REQUIRED WORK ▸ Whenever a line below holds the word "label", copy that line.

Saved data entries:
◇ ◇ ◇ ◇ ◇ ◇ ◇
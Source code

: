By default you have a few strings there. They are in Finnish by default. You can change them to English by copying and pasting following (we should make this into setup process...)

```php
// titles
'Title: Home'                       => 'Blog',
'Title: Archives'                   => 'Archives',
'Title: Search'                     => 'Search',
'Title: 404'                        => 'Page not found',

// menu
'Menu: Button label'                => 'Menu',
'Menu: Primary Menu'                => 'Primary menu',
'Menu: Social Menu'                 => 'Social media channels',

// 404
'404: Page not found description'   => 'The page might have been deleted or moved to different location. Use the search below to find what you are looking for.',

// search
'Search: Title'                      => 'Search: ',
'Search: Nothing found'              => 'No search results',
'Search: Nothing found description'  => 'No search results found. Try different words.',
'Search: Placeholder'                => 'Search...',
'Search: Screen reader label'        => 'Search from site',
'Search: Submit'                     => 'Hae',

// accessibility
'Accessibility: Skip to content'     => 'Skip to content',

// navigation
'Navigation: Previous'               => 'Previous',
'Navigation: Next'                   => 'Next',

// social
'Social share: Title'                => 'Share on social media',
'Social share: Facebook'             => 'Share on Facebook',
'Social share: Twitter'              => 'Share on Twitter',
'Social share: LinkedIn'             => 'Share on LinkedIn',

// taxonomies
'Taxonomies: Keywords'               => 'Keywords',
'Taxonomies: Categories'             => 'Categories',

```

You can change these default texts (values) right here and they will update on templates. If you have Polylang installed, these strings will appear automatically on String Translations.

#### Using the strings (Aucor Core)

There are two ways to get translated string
◇ ◇ ◇ ◇ ◇ ◇ ◇
REPLY TO THE EXERCISE ▸
'Menu: Button label'                => 'Menu',
'Search: Screen reader label'        => 'Search from site',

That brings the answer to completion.